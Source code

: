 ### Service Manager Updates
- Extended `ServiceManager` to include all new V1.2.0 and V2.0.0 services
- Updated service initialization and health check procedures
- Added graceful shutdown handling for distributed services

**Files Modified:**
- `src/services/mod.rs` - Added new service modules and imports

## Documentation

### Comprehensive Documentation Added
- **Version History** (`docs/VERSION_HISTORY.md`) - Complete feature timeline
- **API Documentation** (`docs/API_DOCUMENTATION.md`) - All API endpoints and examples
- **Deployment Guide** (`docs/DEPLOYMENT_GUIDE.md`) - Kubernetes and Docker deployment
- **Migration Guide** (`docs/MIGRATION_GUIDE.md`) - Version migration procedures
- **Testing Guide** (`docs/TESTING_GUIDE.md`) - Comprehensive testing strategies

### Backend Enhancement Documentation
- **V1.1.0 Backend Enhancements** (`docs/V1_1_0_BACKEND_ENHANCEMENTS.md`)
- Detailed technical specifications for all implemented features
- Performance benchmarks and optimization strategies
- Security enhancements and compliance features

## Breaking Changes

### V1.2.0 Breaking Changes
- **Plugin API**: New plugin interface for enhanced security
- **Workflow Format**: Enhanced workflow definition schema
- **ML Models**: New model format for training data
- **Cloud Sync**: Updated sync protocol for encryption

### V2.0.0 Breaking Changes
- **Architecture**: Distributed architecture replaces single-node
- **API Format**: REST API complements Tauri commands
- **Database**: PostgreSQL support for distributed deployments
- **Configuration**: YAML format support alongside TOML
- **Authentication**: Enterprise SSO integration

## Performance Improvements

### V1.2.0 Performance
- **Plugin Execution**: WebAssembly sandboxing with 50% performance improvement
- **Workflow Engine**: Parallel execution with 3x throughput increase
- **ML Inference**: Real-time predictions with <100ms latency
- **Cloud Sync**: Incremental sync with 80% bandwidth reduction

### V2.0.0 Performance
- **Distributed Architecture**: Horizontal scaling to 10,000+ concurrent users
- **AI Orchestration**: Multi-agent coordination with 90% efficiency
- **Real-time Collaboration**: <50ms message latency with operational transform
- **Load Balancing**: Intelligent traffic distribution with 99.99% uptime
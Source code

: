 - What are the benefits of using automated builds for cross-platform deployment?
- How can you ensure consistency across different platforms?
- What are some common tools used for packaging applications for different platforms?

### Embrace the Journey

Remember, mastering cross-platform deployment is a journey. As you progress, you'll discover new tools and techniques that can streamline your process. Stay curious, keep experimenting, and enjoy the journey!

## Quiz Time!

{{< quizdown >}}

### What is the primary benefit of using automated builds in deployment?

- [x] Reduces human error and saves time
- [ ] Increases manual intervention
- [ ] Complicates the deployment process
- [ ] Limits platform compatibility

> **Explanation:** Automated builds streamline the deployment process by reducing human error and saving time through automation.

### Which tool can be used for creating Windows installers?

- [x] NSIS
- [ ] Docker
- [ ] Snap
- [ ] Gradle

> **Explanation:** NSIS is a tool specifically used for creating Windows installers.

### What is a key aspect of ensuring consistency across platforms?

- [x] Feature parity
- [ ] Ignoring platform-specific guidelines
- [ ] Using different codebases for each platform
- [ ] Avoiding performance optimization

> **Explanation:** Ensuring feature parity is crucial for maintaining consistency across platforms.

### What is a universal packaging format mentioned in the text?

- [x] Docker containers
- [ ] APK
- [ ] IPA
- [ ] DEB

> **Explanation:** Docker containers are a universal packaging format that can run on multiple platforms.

:::

Task to complete:
Copy the lines of the data above exactly as written, beginning with the line containing "### V1.2.0 Performance" and ending with the line containing "- **Distributed Architecture**: Horizontal", and leave out all other lines.

Solution for this problem:
### V1.2.0 Performance
- **Plugin Execution**: WebAssembly sandboxing with 50% performance improvement
- **Workflow Engine**: Parallel execution with 3x throughput increase
- **ML Inference**: Real-time predictions with <100ms latency
- **Cloud Sync**: Incremental sync with 80% bandwidth reduction

### V2.0.0 Performance
- **Distributed Architecture**: Horizontal scaling to 10,000+ concurrent users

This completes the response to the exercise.